One of the topics creating a buzz at the recent SatCon satellite conference in New York was the imminent launch of an Inmarsat satellite that will deliver broadband connections to magazine-sized portable transceivers.
The six-tonne Atlantic Ocean Region I-4 satellite was scheduled to lift off last Friday. Once tested, it will serve as the platform for Inmarsat's BGAN (Broadband Global Area Network) service, enabling small, battery-powered portable terminals to support 492K bit/sec data rates and separate voice traffic.
The Atlantic Ocean satellite will serve the Americas when the service is turned on in April, complementing an identical bird parked over the Indian Ocean that will service Europe, Africa and most of the Far East, when it comes online on 16 November (if all goes as planned, Inmarsat will launch a third satellite over the Pacific in late 2006.)
Use of high-powered, focused spot beams, along with a 25 times improvement in sensitivity, is what makes use of small, low-powered terminals possible.

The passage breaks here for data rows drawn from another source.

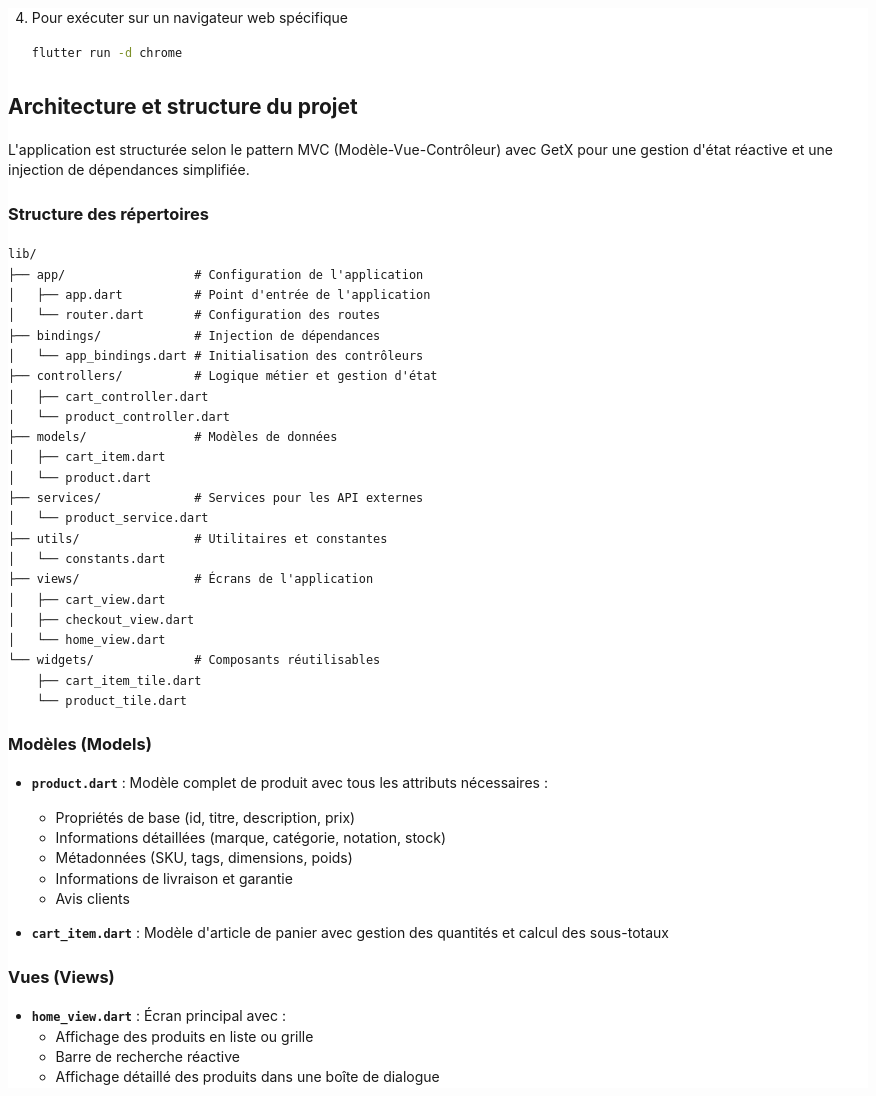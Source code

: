 4. Pour exécuter sur un navigateur web spécifique
   ```bash
   flutter run -d chrome
   ```

## Architecture et structure du projet

L'application est structurée selon le pattern MVC (Modèle-Vue-Contrôleur) avec GetX pour une gestion d'état réactive et une injection de dépendances simplifiée.

### Structure des répertoires

```
lib/
├── app/                  # Configuration de l'application
│   ├── app.dart          # Point d'entrée de l'application
│   └── router.dart       # Configuration des routes
├── bindings/             # Injection de dépendances
│   └── app_bindings.dart # Initialisation des contrôleurs
├── controllers/          # Logique métier et gestion d'état
│   ├── cart_controller.dart
│   └── product_controller.dart
├── models/               # Modèles de données
│   ├── cart_item.dart
│   └── product.dart
├── services/             # Services pour les API externes
│   └── product_service.dart
├── utils/                # Utilitaires et constantes
│   └── constants.dart
├── views/                # Écrans de l'application
│   ├── cart_view.dart
│   ├── checkout_view.dart
│   └── home_view.dart
└── widgets/              # Composants réutilisables
    ├── cart_item_tile.dart
    └── product_tile.dart
```

### Modèles (Models)

- **`product.dart`** : Modèle complet de produit avec tous les attributs nécessaires :
  - Propriétés de base (id, titre, description, prix)
  - Informations détaillées (marque, catégorie, notation, stock)
  - Métadonnées (SKU, tags, dimensions, poids)
  - Informations de livraison et garantie
  - Avis clients

- **`cart_item.dart`** : Modèle d'article de panier avec gestion des quantités et calcul des sous-totaux

### Vues (Views)

- **`home_view.dart`** : Écran principal avec :
  - Affichage des produits en liste ou grille
  - Barre de recherche réactive
  - Affichage détaillé des produits dans une boîte de dialogue
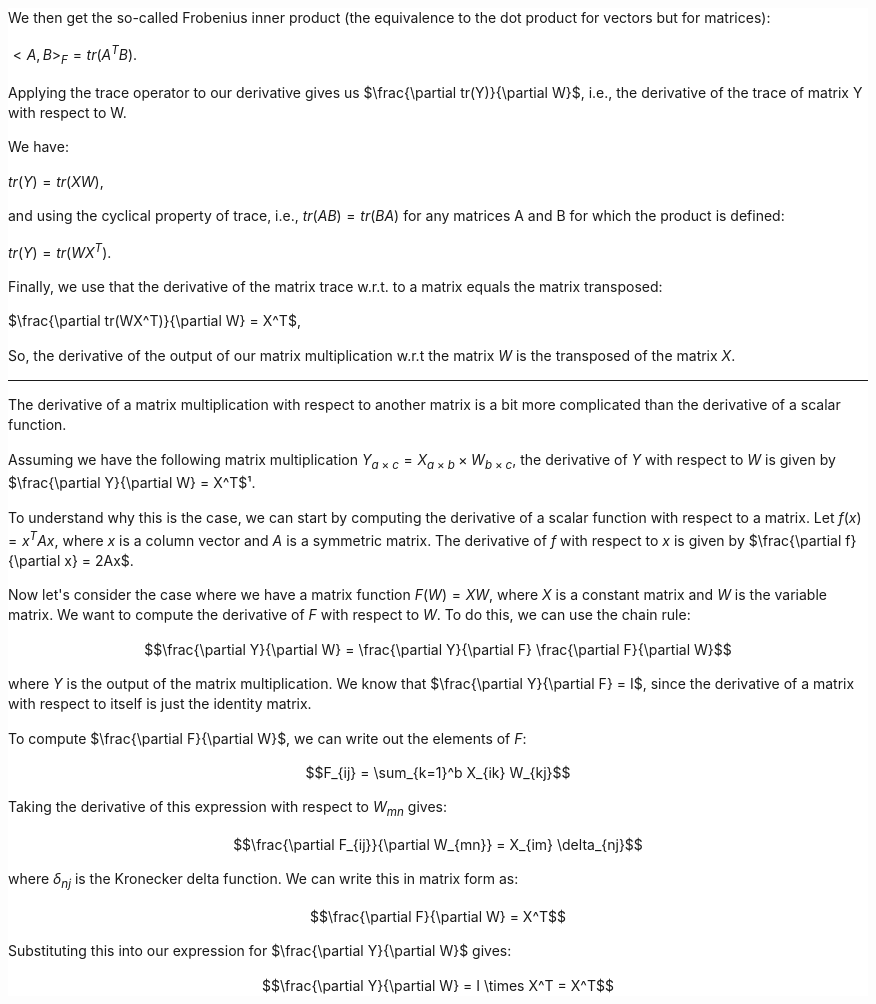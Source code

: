 We then get the so-called Frobenius inner product (the equivalence to the dot product for vectors but for matrices):

$<A, B>_{F} = tr(A^{T}B)$.

Applying the trace operator to our derivative gives us $\frac{\partial tr(Y)}{\partial W}$, i.e., the derivative of the trace of matrix Y with respect to W.

We have:

$tr(Y) = tr(XW)$,

and using the cyclical property of trace, i.e., $tr(AB) = tr(BA)$ for any matrices A and B for which the product is defined:

$tr(Y) = tr(WX^T)$.

Finally, we use that the derivative of the matrix trace w.r.t. to a matrix equals the matrix transposed:

$\frac{\partial tr(WX^T)}{\partial W} = X^T$,

So, the derivative of the output of our matrix multiplication w.r.t the matrix $W$ is the transposed of the matrix $X$.

---

The derivative of a matrix multiplication with respect to another matrix is a bit more complicated than the derivative of a scalar function.

Assuming we have the following matrix multiplication $Y_{a\times c} = X_{a\times b} \times W_{b\times c}$, the derivative of $Y$ with respect to $W$ is given by $\frac{\partial Y}{\partial W} = X^T$¹.

To understand why this is the case, we can start by computing the derivative of a scalar function with respect to a matrix. Let $f(x) = x^T A x$, where $x$ is a column vector and $A$ is a symmetric matrix. The derivative of $f$ with respect to $x$ is given by $\frac{\partial f}{\partial x} = 2Ax$.

Now let's consider the case where we have a matrix function $F(W) = XW$, where $X$ is a constant matrix and $W$ is the variable matrix. We want to compute the derivative of $F$ with respect to $W$. To do this, we can use the chain rule:

$$\frac{\partial Y}{\partial W} = \frac{\partial Y}{\partial F} \frac{\partial F}{\partial W}$$

where $Y$ is the output of the matrix multiplication. We know that $\frac{\partial Y}{\partial F} = I$, since the derivative of a matrix with respect to itself is just the identity matrix.

To compute $\frac{\partial F}{\partial W}$, we can write out the elements of $F$:

$$F_{ij} = \sum_{k=1}^b X_{ik} W_{kj}$$

Taking the derivative of this expression with respect to $W_{mn}$ gives:

$$\frac{\partial F_{ij}}{\partial W_{mn}} = X_{im} \delta_{nj}$$

where $\delta_{nj}$ is the Kronecker delta function. We can write this in matrix form as:

$$\frac{\partial F}{\partial W} = X^T$$

Substituting this into our expression for $\frac{\partial Y}{\partial W}$ gives:

$$\frac{\partial Y}{\partial W} = I \times X^T = X^T$$

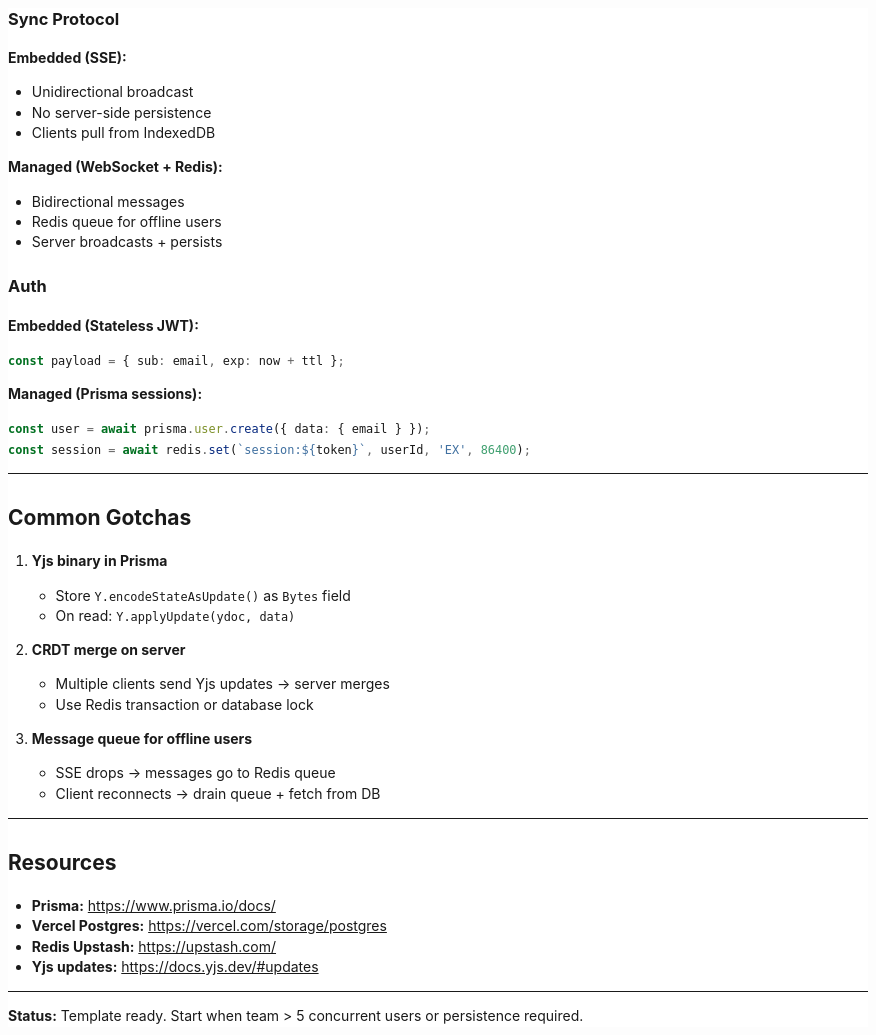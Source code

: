 ### Sync Protocol

**Embedded (SSE):**
- Unidirectional broadcast
- No server-side persistence
- Clients pull from IndexedDB

**Managed (WebSocket + Redis):**
- Bidirectional messages
- Redis queue for offline users
- Server broadcasts + persists

### Auth

**Embedded (Stateless JWT):**
```typescript
const payload = { sub: email, exp: now + ttl };
```

**Managed (Prisma sessions):**
```typescript
const user = await prisma.user.create({ data: { email } });
const session = await redis.set(`session:${token}`, userId, 'EX', 86400);
```

---

## Common Gotchas

1. **Yjs binary in Prisma**
   - Store `Y.encodeStateAsUpdate()` as `Bytes` field
   - On read: `Y.applyUpdate(ydoc, data)`

2. **CRDT merge on server**
   - Multiple clients send Yjs updates → server merges
   - Use Redis transaction or database lock

3. **Message queue for offline users**
   - SSE drops → messages go to Redis queue
   - Client reconnects → drain queue + fetch from DB

---

## Resources

- **Prisma:** https://www.prisma.io/docs/
- **Vercel Postgres:** https://vercel.com/storage/postgres
- **Redis Upstash:** https://upstash.com/
- **Yjs updates:** https://docs.yjs.dev/#updates

---

**Status:** Template ready. Start when team > 5 concurrent users or persistence required.
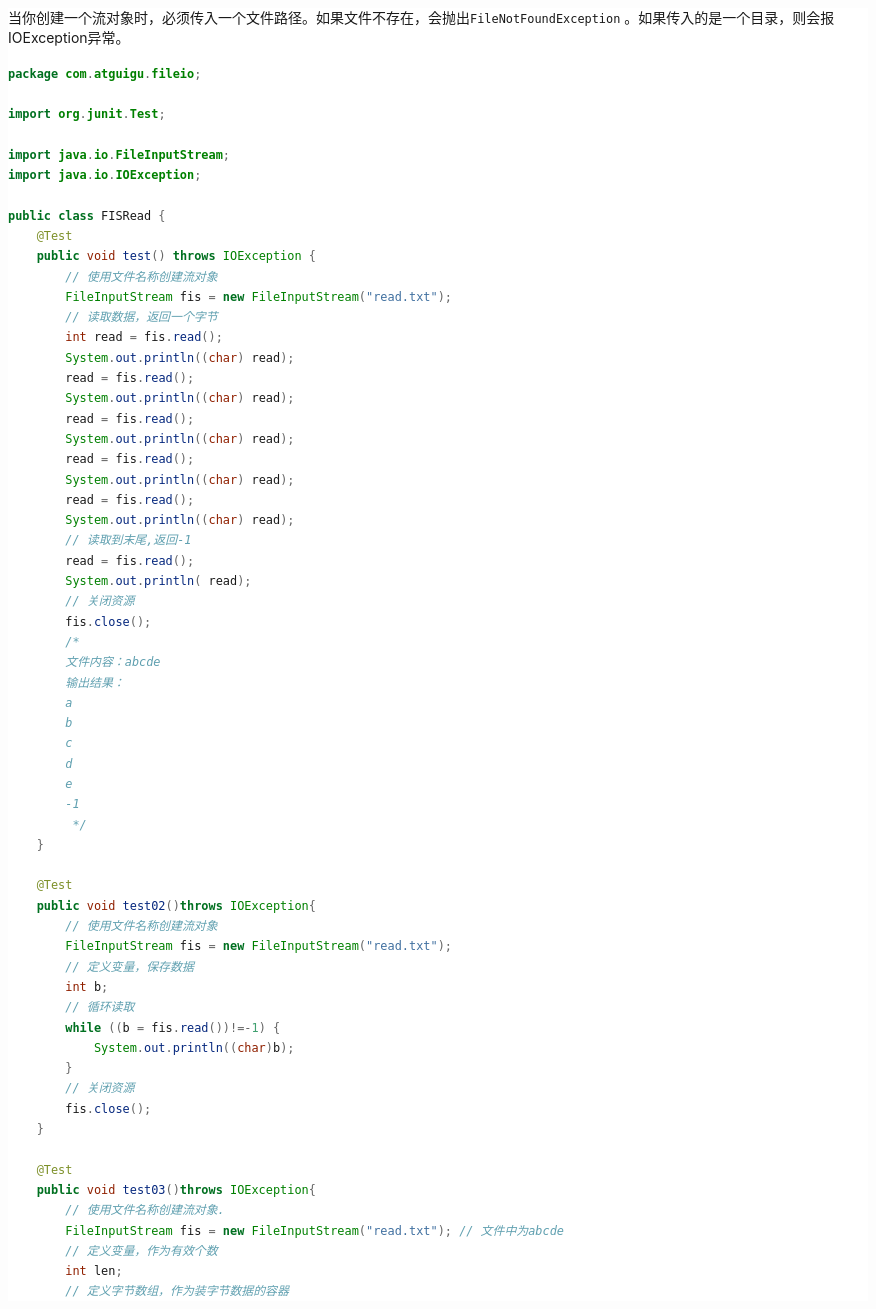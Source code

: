 当你创建一个流对象时，必须传入一个文件路径。如果文件不存在，会抛出`FileNotFoundException` 。如果传入的是一个目录，则会报IOException异常。

```java
package com.atguigu.fileio;

import org.junit.Test;

import java.io.FileInputStream;
import java.io.IOException;

public class FISRead {
    @Test
    public void test() throws IOException {
        // 使用文件名称创建流对象
        FileInputStream fis = new FileInputStream("read.txt");
        // 读取数据，返回一个字节
        int read = fis.read();
        System.out.println((char) read);
        read = fis.read();
        System.out.println((char) read);
        read = fis.read();
        System.out.println((char) read);
        read = fis.read();
        System.out.println((char) read);
        read = fis.read();
        System.out.println((char) read);
        // 读取到末尾,返回-1
        read = fis.read();
        System.out.println( read);
        // 关闭资源
        fis.close();
        /*
        文件内容：abcde
        输出结果：
        a
        b
        c
        d
        e
        -1
         */
    }

    @Test
    public void test02()throws IOException{
        // 使用文件名称创建流对象
        FileInputStream fis = new FileInputStream("read.txt");
        // 定义变量，保存数据
        int b;
        // 循环读取
        while ((b = fis.read())!=-1) {
            System.out.println((char)b);
        }
        // 关闭资源
        fis.close();
    }

    @Test
    public void test03()throws IOException{
        // 使用文件名称创建流对象.
        FileInputStream fis = new FileInputStream("read.txt"); // 文件中为abcde
        // 定义变量，作为有效个数
        int len;
        // 定义字节数组，作为装字节数据的容器
```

A handful of companies are building the terminals, including Hughes, Nera and Thrane & Thrane. Data rates vary by terminal type, with a maximum of 492K bit/sec shared, meaning data rates drop as more users log on (if hotspots develop, Inmarsat says it can aim more beams at a given area). Billing is for megabytes transmitted. Customers will be able to reserve data channels of 32K, 64K, 128K or 256K bit/sec, with billing based on session duration.
Voice, which is handled on a separate 3.1KHz channel, is said to be almost toll quality. Both dial-in and dial-out are supported, as are a host of common features, such as caller ID, call forwarding and voicemail.
Thrane & Thrane's new US$2,850 (£1,615) Explorer 500 is 8.5in square, 2in thick and weighs less than 3 pounds. It has an RJ-11 telephone port, an RJ-45 LAN port and can be powered by its internal battery for as long as 1.5 hours when the unit is transmitting full time at 144K bit/sec. The maximum shared data rate is 464K bit/sec down and 448K bit/sec up, with reserved speeds of 32K, 64K or 128K bit/sec.
Transmission costs are just emerging, but are said to range from about $3.50 (£2) to $7.50 (£4) per megabyte.
While that seems expensive, some buyers at SatCon were eager to test BGAN. One said privately that he would consider buying 5,000 terminals if they would enable his field personnel to service customers directly from their homes, negating the need for local offices.